**About this exercise:**
Please return all lines of the data below containing the string "permission".

Plain-text document sources:
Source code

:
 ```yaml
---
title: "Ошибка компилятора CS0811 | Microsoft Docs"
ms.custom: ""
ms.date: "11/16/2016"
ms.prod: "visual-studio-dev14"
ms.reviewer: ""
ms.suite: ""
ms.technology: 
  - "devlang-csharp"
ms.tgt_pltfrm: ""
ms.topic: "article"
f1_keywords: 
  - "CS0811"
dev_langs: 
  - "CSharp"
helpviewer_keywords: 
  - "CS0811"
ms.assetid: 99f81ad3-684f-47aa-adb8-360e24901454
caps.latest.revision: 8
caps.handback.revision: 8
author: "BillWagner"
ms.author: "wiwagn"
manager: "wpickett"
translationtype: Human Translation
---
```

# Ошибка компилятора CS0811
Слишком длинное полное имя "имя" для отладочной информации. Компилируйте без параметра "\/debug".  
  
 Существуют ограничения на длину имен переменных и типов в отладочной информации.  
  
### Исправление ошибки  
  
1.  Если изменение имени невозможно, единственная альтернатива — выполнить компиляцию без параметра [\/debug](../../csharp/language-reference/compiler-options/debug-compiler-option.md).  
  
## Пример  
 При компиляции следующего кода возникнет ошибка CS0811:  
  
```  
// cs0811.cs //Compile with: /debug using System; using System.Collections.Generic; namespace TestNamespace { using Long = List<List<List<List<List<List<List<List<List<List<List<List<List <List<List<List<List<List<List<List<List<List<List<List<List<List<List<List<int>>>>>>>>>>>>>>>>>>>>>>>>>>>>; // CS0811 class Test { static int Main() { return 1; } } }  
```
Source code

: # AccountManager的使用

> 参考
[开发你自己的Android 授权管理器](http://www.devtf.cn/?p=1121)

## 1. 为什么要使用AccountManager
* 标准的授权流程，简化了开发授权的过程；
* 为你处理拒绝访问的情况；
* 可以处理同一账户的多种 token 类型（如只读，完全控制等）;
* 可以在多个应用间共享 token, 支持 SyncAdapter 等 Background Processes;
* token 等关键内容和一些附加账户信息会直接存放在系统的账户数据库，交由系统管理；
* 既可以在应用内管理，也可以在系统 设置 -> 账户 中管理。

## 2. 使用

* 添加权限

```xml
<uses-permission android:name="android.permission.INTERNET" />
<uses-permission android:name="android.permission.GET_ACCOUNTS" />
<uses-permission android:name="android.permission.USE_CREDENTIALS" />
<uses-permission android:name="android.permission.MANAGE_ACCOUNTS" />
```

**Result:**
<uses-permission android:name="android.permission.INTERNET" />
<uses-permission android:name="android.permission.GET_ACCOUNTS" />
<uses-permission android:name="android.permission.USE_CREDENTIALS" />
<uses-permission android:name="android.permission.MANAGE_ACCOUNTS" />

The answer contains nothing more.